Closed juanchristian closed 10 years ago
I don't think we need property methods which are doing nothing but calling native functions on the underlying data, it seems wholly redundant to me.
In Flask particularly, you can use the jinja2 length filter to run len
on any list, e.g. {{ inventory|length }}
is comparable to print(len(inventory))
.
Yes, we can use the length filter, but in some cases we won't have this possibility. It's a bit redundant, but it's very practical. It's a bit strange to have a cells_total, and to get the 'cells_used' you have to call len() on the inventory object.
cells_total is actually a getter for something returned in the API and there's no builtin that can do the same, but here you can just call len and in general with python it's encouraged to use builtins when possible for consistency and optimization. That's why certain methods exist for implementing like __len__
and __getitem__
So, this is an "pythonic" approach? Didn't know about that, thanks!

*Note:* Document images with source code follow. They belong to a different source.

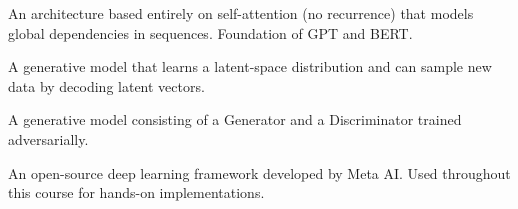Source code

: \documentclass[12pt,a4paper]{article}
\begin{document}
\begin{description}[style=nextline]
  \item[Transformer]
    An architecture based entirely on self-attention (no recurrence) that
    models global dependencies in sequences.  Foundation of GPT and BERT.

  \item[Variational Autoencoder (VAE)]
    A generative model that learns a latent-space distribution and can
    sample new data by decoding latent vectors.

  \item[Generative Adversarial Network (GAN)]
    A generative model consisting of a Generator and a Discriminator
    trained adversarially.

  \item[PyTorch]
    An open-source deep learning framework developed by Meta AI.  Used
    throughout this course for hands-on implementations.
\end{description}
\end{document}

Why do we need this method?
I know that we can call it by len(inventory), but in some cases like using the Flask framework, we have to pass all arguments in the render_template(), so to pass the used slots we would have to create another argument, let's say 'cells_used=len(inventory)', something that can be avoided having a property in the items module to get the length. We have cells_total, why not have this one too?
Without cells_used:
return render_template('profile.html', user=_user, inventory=_inventory, cells_used=len(_inventory))
With cells_used:
return render_template('profile.html', user=_user, inventory=_inventory)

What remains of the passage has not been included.